--- The data ---
- Opening Delimiter -

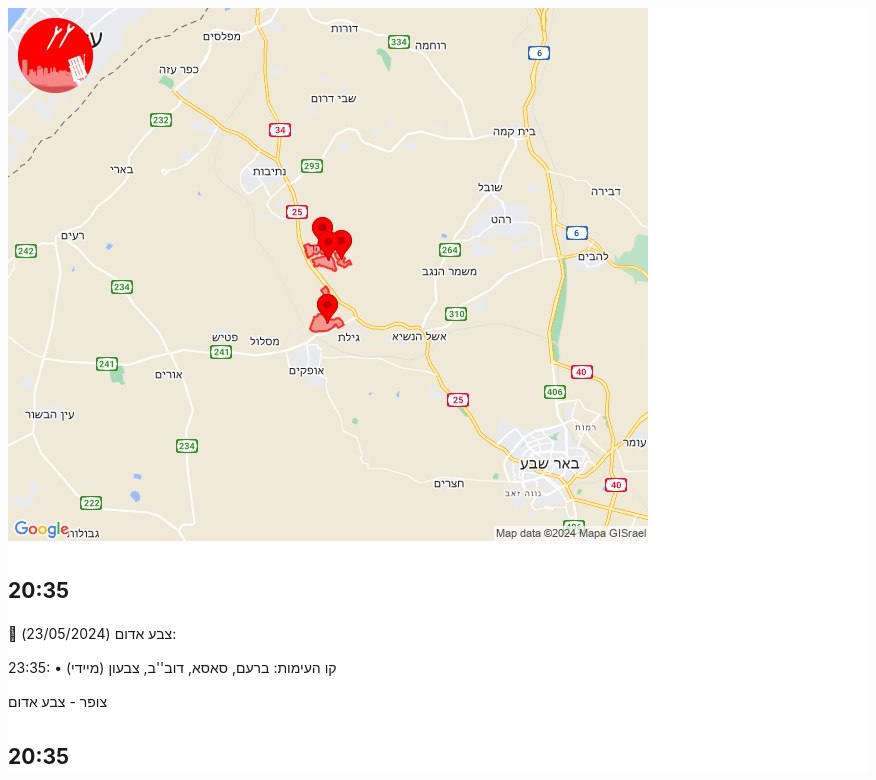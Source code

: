![Photo](images/21360.jpg)

## 20:35

🔴 צבע אדום (23/05/2024):

23:35:
• קו העימות: ברעם, סאסא, דוב''ב, צבעון (מיידי)

צופר - צבע אדום

## 20:35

- Closing Delimiter -

--- Task statement ---
Copy the lines above exactly. Do not include pictures.

--- Your response ---
Source code

:![Photo](images/21360.jpg)

## 20:35

🔴 צבע אדום (23/05/2024):

23:35:
• קו העימות: ברעם, סאסא, דוב''ב, צבעון (מיידי)

צופר - צבע אדום

## 20:35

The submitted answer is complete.